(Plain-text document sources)
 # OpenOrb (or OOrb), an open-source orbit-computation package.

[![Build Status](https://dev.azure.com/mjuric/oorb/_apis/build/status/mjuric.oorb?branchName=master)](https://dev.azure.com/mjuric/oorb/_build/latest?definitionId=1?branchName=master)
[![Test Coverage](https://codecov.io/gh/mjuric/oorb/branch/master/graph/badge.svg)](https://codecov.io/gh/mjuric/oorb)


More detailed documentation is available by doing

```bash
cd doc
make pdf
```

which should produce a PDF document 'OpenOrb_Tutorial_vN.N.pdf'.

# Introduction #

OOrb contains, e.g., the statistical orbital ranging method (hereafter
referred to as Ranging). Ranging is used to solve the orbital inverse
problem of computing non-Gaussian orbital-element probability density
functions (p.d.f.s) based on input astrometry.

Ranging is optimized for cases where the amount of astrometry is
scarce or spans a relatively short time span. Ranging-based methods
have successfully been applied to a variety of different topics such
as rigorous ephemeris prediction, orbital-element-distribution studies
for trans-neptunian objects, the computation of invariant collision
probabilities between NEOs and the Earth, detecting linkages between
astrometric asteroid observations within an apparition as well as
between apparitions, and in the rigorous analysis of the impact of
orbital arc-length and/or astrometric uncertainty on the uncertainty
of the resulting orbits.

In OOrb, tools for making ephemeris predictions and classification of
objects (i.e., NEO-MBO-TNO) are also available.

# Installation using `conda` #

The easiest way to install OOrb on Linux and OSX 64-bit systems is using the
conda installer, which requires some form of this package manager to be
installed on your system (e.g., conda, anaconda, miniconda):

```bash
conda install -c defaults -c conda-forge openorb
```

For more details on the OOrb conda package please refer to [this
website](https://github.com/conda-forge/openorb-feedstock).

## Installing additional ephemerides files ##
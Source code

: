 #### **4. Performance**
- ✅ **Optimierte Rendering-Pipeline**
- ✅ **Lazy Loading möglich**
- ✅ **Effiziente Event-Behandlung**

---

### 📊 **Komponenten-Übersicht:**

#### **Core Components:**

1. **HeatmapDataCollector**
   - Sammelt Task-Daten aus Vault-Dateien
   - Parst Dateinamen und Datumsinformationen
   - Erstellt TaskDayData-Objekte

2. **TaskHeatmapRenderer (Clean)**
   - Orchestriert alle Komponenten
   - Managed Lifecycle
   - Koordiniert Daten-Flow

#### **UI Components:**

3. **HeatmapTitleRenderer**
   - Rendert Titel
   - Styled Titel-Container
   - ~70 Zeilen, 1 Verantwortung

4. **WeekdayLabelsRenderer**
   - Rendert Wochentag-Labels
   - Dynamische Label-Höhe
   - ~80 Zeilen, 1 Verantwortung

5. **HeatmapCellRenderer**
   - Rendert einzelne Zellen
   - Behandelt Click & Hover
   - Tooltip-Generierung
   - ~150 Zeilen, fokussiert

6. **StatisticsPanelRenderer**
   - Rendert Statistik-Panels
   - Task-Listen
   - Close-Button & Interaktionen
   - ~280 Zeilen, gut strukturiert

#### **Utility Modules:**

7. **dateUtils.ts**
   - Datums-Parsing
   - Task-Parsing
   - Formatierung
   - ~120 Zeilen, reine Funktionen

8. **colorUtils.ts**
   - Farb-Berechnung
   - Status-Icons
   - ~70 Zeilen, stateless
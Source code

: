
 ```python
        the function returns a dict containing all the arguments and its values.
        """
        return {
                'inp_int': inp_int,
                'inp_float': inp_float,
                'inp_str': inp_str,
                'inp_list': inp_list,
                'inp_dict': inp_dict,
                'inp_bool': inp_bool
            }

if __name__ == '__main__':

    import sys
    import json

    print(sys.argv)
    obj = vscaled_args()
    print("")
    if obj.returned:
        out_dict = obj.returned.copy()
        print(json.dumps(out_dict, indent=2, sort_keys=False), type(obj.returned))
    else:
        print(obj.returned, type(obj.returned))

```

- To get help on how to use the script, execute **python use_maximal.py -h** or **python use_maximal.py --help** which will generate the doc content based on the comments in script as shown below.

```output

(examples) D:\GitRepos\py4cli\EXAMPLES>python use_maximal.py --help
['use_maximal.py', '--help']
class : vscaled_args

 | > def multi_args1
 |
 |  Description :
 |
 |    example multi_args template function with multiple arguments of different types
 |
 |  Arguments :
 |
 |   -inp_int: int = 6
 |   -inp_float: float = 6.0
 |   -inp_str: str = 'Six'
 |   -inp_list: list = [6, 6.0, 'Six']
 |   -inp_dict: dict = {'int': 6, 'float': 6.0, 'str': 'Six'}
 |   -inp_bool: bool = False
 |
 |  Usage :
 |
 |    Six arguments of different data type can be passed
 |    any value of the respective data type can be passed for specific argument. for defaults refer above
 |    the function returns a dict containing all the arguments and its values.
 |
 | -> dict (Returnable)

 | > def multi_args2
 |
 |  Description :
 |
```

= ABOUT THIS EXERCISE =
Select every line above that contains the word "defaults", and copy it.

= ANSWER FOR THIS EXERCISE =
conda install -c defaults -c conda-forge openorb
 |    any value of the respective data type can be passed for specific argument. for defaults refer above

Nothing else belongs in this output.